Saturday, April 27, 2019

Peace We Often Forfeit



It’s a silly little play, really. The original version was created in eight hours during a competition at Winnipeg’s 2015 Femfest. The assignment was to write a script about anything, but you had to incorporate three random things: a red line, a yellow submarine, and hysteria. The five competing scripts were then read by professional actors before a live audience, who voted for their favorite.

Mine did not win.

It’s still my favorite.

When the Prairie Players asked me to write a short play to present at this year’s ACT Festival (2019 is our group’s fiftieth anniversary and we’re hosting the festival—its fortieth year!), I decided to resurrect the Femfest script and tweak it a little to suit its new purpose. The red line, yellow submarine, and hysteria were all left in. This time, the actors are not professionals, but they did a far better job. They all contributed to the further tweaking of the script—one of the perks of creating your own is the power to change it.

Haley L’Heureux portrayed sixteen-year old Morgan, whose worst nightmare is coming true: a road trip with her mother, grandmother, and great-grandmother—and a dead cell phone. It’s the longest four hours of her life.

Her mom, Kelly (played by Rita Carignan), isn’t sure how she allowed her mother to talk her into taking this four-hour drive—each way—to watch her overachieving sister perform a one-hour excerpt of Mary Poppins for the ACT Festival. All she wants is a little respect and maybe some rest. She’s getting neither.

Kelly’s mother, Doris (portrayed by Vicki Hooke) dreams of a happy family where everybody gets along and enjoys one another’s company. Surely they can have fun together for one day. Can’t they?

Nita Wiebe (songbird extraordinaire) played Ruth, Doris’s ninety-year-old mother. Ruth wants to join the church choir and drink orange Crush with two straws. While deafness and dementia have robbed Ruth of independence, memory, and respect, she clings to some pretty powerful truth in the form of an old hymn. Too bad no one else is listening.
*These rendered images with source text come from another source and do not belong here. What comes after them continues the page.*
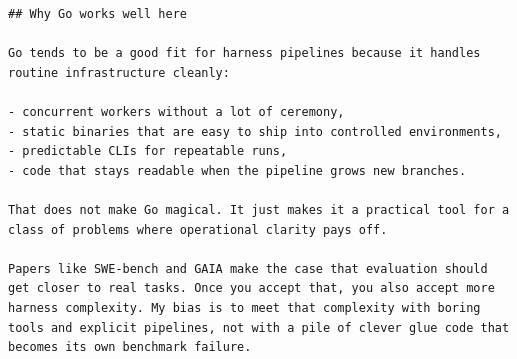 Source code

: \documentclass[aspectratio=169]{beamer}
\begin{document}
\begin{frame}[fragile]
\begin{verbatim}
## Why Go works well here

Go tends to be a good fit for harness pipelines because it handles routine infrastructure cleanly:

- concurrent workers without a lot of ceremony,
- static binaries that are easy to ship into controlled environments,
- predictable CLIs for repeatable runs,
- code that stays readable when the pipeline grows new branches.

That does not make Go magical. It just makes it a practical tool for a class of problems where operational clarity pays off.

Papers like SWE-bench and GAIA make the case that evaluation should get closer to real tasks. Once you accept that, you also accept more harness complexity. My bias is to meet that complexity with boring tools and explicit pipelines, not with a pile of clever glue code that becomes its own benchmark failure.
\end{verbatim}
\end{frame}
\end{document}
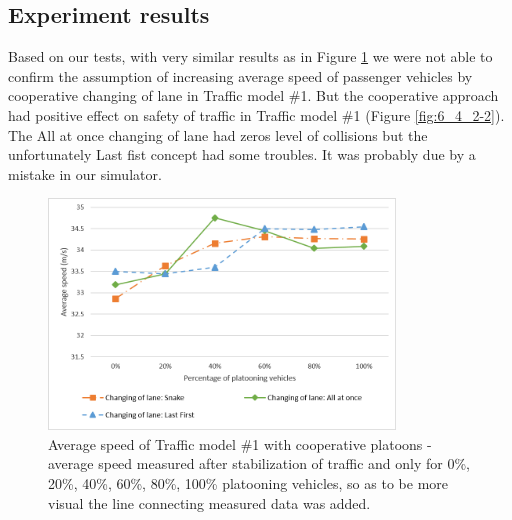 \subsection*{Experiment results}

Based on our tests, with very similar results as in Figure \ref{fig:6_4_2-1} we were not able to confirm the assumption of increasing average speed of passenger vehicles by cooperative changing of lane in Traffic model \#1. But the cooperative approach had positive effect on safety of traffic in Traffic model \#1 (Figure \ref{fig:6_4_2-2}). The All at once changing of lane had zeros level of collisions but the unfortunately Last fist concept had some troubles. It was probably  due by a mistake in our simulator.


\begin{figure}[ph]
\centering
\includegraphics[width=0.82\textwidth,height=0.82\textheight,keepaspectratio]{figures/Chapter_6/6_E3_avgSpeed.png}
\centering
\protect\caption[Average speed of Traffic model \#1 with cooperative platoons]{\label{fig:6_4_2-1}Average speed of Traffic model \#1  with cooperative platoons - average speed measured after stabilization of traffic and only for 0\%, 20\%, 40\%, 60\%, 80\%, 100\% platooning vehicles, so as to be more visual the line connecting measured data was added.}
\end{figure}

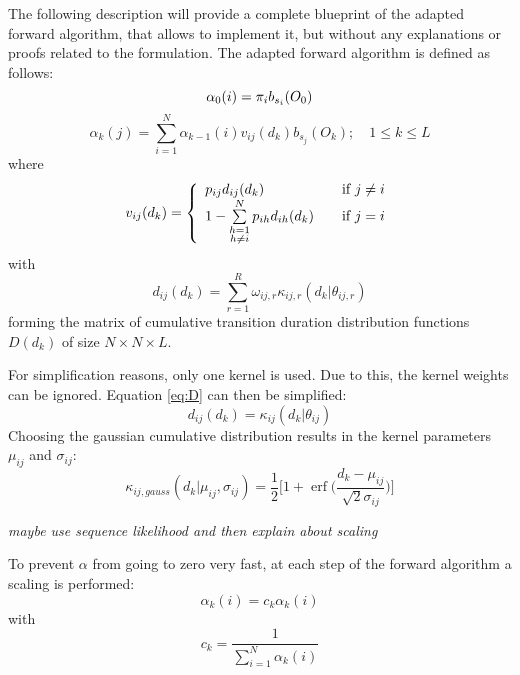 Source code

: \documentclass[mscthesis]{usiinfthesis}
\DeclareMathOperator{\erf}{erf}
\begin{document}
The following description will provide a complete blueprint of the adapted
forward algorithm, that allows to implement it, but without any explanations or
proofs related to the formulation. The adapted forward algorithm is defined as
follows:
\begin{equation}
    \label{eq:forward_init}
    \alpha_0(i) = \pi_{i}b_{s_i}(O_0) \\
\end{equation}
\begin{equation}
    \label{eq:forward}
    \alpha_k(j) = \sum_{i=1}^{N} \alpha_{k-1}(i) v_{ij}(d_k) b_{s_j}(O_k);
    \quad 1 \leq k \leq L
\end{equation}
where
\begin{equation}
    \label{eq:V}
    v_{ij}(d_k) = \left\{
        \begin{array}{l l}
            p_{ij} d_{ij}(d_k)
                & \quad \text{if $j \neq i$}\\
            1 - \sum\limits_{\substack{h=1 \\ h \neq i}}^{N} p_{ih} d_{ih}(d_k)
                & \quad \text{if $j = i$}
        \end{array} \right.
\end{equation}
with
\begin{equation}
    \label{eq:D}
    d_{ij}(d_k) = \sum_{r=1}^{R} \omega_{ij,r}\kappa_{ij,r}(d_k|\theta_{ij, r})
\end{equation}
forming the matrix of cumulative transition duration distribution functions
$ D(d_k) $ of size $ N \times N \times L $.

For simplification reasons, only one kernel is used. Due to this, the kernel
weights can be ignored. Equation \ref{eq:D} can then be simplified:
\begin{equation}
    \label{eq:D_fact}
    d_{ij}(d_k) = \kappa_{ij}(d_k | \theta_{ij})
\end{equation}
Choosing the gaussian cumulative distribution results in the kernel parameters
$ \mu_{ij} $ and $ \sigma_{ij} $:
\begin{equation}
    \label{eq:kernel}
    \kappa_{ij, gauss}(d_k | \mu_{ij}, \sigma_{ij}) = 
    \frac{1}{2}\bigg [1 + \erf \big (\frac{d_k - \mu_{ij}}{\sqrt 2 \sigma_{ij}}\big )
        \bigg ]
\end{equation}

\emph{\color{red}maybe use sequence likelihood and then explain about scaling}

To prevent $ \alpha $ from going to zero very fast, at each step of the forward
algorithm a scaling is performed:
\begin{equation}
    \alpha_k(i) = c_k \alpha_k(i)
\end{equation}
with
\begin{equation}
    c_k = \frac{1}{\sum\limits_{i=1}^{N} \alpha_k(i)}
\end{equation}
\end{document}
Rita Carignan, Vicki Hooke, Nita Wiebe, Haley L'Heureux
What a Friend We Have in Jesus is the life story of Joseph Scriven, born in Ireland in 1819. When his fiancé drowned the day before their scheduled wedding, the heart-broken twenty-five-year-old left for Canada. Later, he met and became engaged to Eliza Rice. But just weeks before their wedding, she grew sick and died. Joseph swore a vow of poverty and devoted his life to helping the poor. Ten years later when his mother lay ill and he was too poor to assist, a heart-felt poem emerged from Joseph’s soul. Within two years, Charles Converse set the poem to music. However, it was not until after Joseph’s death that the hymn was carried to every corner of the globe. Ironically, Joseph Scriven drowned in a Canadian lake in 1886.

The uplifting words of this old hymn become more significant when you understand the grief of the hymn-writer’s tragic life. Though our little play is far more comedy than tragedy, the age-old truth rings loud and clear: what peace we often forfeit, what needless pain we bear, all because we do not carry everything—EVERYTHING— to God, in prayer.